No puedo… No me acuerdo más que del título: La mancha tele… hita… ¡hiptálmica! Y la cara atada con un pañuelo blanco.
– ¿Qué…?
– Un pañuelo blanco en la cara… La mancha hiptálmica.
– ¡Raro! -murmuré, sin detenerme un segundo más a pensar en aquello.
Pero días después mi mujer salió una mañana del dormitorio con la cara atada. Apenas la vi, recordé bruscamente y vi en sus ojos que ella también se había acordado. Ambos soltamos la carcajada.
– ¡Sí…, sí! -se reía- En cuanto me puse el pañuelo, me acordé…
– ¿Un diente?
– No sé; creo que sí…
Durante el día bromeamos aún con aquello, y de noche, mientras mi mujer se desnudaba, le grité de pronto desde el comedor:
– A que no…
– ¡Sí! ¡La mancha hiptálmica! -me contestó riendo. Me eché a reír a mi vez, y durante quince días vivimos en plena locura de amor. Después de este lapso de aturdimiento sobrevino un período de amorosa inquietud, el sordo y mutuo acecho de un disgusto que no llegaba y que se ahogó por fin en explosiones de radiante y furioso amor. Una tarde, tres o cuatro horas después de almorzar, mi mujer, no encontrándome, entró en su cuarto y quedó sorprendida al ver los postigos cerrados. Me vio en la cama, extendido como un muerto.
¡Federico! -gritó corriendo a mí.
No contesté una palabra, ni me moví. ¡Y era ella, mi mujer! ¿Entienden ustedes?
– ¡Déjame! -me desasí con rabia, volviéndome a la pared.
Durante un rato no oí nada. Después, sí: los sollozos de mi mujer, el pañuelo hundido hasta la mitad en la boca.
Esa noche cenamos en silencio.
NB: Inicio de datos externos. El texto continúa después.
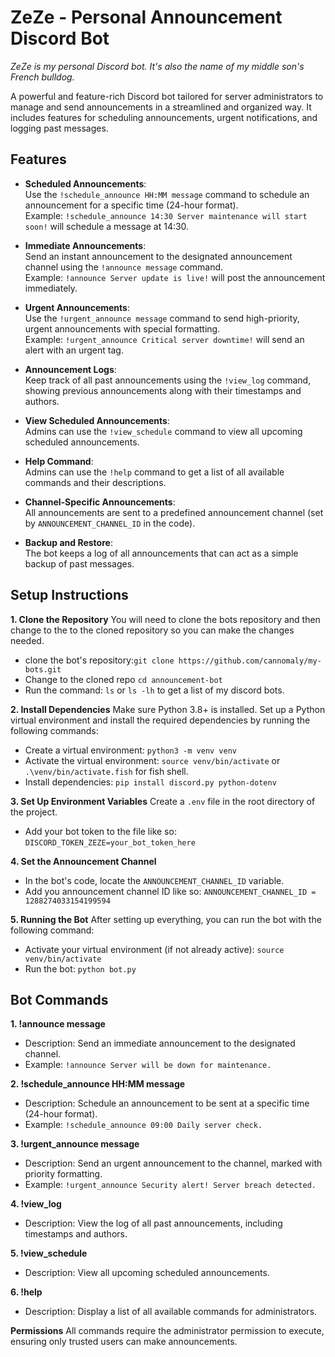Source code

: # ZeZe - Personal Announcement Discord Bot

*ZeZe is my personal Discord bot. It's also the name of my middle son's French bulldog.*

A powerful and feature-rich Discord bot tailored for server administrators to manage and send announcements in a streamlined and organized way. It includes features for scheduling announcements, urgent notifications, and logging past messages.

## Features

- **Scheduled Announcements**:  
  Use the `!schedule_announce HH:MM message` command to schedule an announcement for a specific time (24-hour format).  
  Example: `!schedule_announce 14:30 Server maintenance will start soon!` will schedule a message at 14:30.

- **Immediate Announcements**:  
  Send an instant announcement to the designated announcement channel using the `!announce message` command.  
  Example: `!announce Server update is live!` will post the announcement immediately.

- **Urgent Announcements**:  
  Use the `!urgent_announce message` command to send high-priority, urgent announcements with special formatting.  
  Example: `!urgent_announce Critical server downtime!` will send an alert with an urgent tag.

- **Announcement Logs**:  
  Keep track of all past announcements using the `!view_log` command, showing previous announcements along with their timestamps and authors.

- **View Scheduled Announcements**:  
  Admins can use the `!view_schedule` command to view all upcoming scheduled announcements.

- **Help Command**:  
  Admins can use the `!help` command to get a list of all available commands and their descriptions.

- **Channel-Specific Announcements**:  
  All announcements are sent to a predefined announcement channel (set by `ANNOUNCEMENT_CHANNEL_ID` in the code).

- **Backup and Restore**:  
  The bot keeps a log of all announcements that can act as a simple backup of past messages.

## Setup Instructions

**1. Clone the Repository**
You will need to clone the bots repository and then change to the to the cloned repository so you can make the changes needed.
- clone the bot's repository:`git clone https://github.com/cannomaly/my-bots.git`
- Change to the cloned repo `cd announcement-bot`
- Run the command: `ls` or `ls -lh` to get a list of my discord bots.

**2. Install Dependencies**
Make sure Python 3.8+ is installed. Set up a Python virtual environment and install the required dependencies by running the following commands:
- Create a virtual environment: `python3 -m venv venv`
- Activate the virtual environment: `source venv/bin/activate` or `.\venv/bin/activate.fish` for fish shell.
- Install dependencies: `pip install discord.py python-dotenv`

**3. Set Up Environment Variables**
Create a `.env` file in the root directory of the project.
- Add your bot token to the file like so: `DISCORD_TOKEN_ZEZE=your_bot_token_here`

**4. Set the Announcement Channel**
- In the bot's code, locate the `ANNOUNCEMENT_CHANNEL_ID` variable.
- Add you announcement channel ID like so: `ANNOUNCEMENT_CHANNEL_ID = 1288274033154199594`

**5. Running the Bot**
After setting up everything, you can run the bot with the following command:
- Activate your virtual environment (if not already active): `source venv/bin/activate`
- Run the bot: `python bot.py`

## Bot Commands

**1. !announce message**
- Description: Send an immediate announcement to the designated channel.
- Example: `!announce Server will be down for maintenance.`

**2. !schedule_announce HH:MM message**
- Description: Schedule an announcement to be sent at a specific time (24-hour format).
- Example: `!schedule_announce 09:00 Daily server check.`

**3. !urgent_announce message**
- Description: Send an urgent announcement to the channel, marked with priority formatting.
- Example: `!urgent_announce Security alert! Server breach detected.`

**4. !view_log**
- Description: View the log of all past announcements, including timestamps and authors.

**5. !view_schedule**
- Description: View all upcoming scheduled announcements.

**6. !help**
- Description: Display a list of all available commands for administrators.

**Permissions**
All commands require the administrator permission to execute, ensuring only trusted users can make announcements.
No nos dijimos una palabra, hasta que a las diez mi mujer me sorprendió en cuclillas delante del ropero, doblando con extremo cuidado, y pliegue por pliegue, un pañuelo blanco.
¡Pero desgraciado! -exclamó desesperada, alzándome la cabeza-.¡Qué haces!
¡Era ella, mi mujer! Le devolví el abrazo, en plena e íntima boca.
– ¿Qué hacía? -le respondí-. Buscaba una explicación justa a lo que nos está pasando.
– Federico… amor mío… -murmuró. Y la ola de locura nos envolvió de nuevo.
Desde el comedor oí que ella -aquí mismo- se desvestía. Y aullé con amor:
– ¿A que no?…
– ¡Hiptálmica, hiptálmica! -respondió riendo y desnudándose a toda prisa.
Cuando entré, me sorprendió el silencio considerable de este dormitorio. Me acerqué sin hacer ruido y miré. Mi mujer estaba acostada, el rostro completamente hinchado y blanco. Tenía atada la cara con un pañuelo.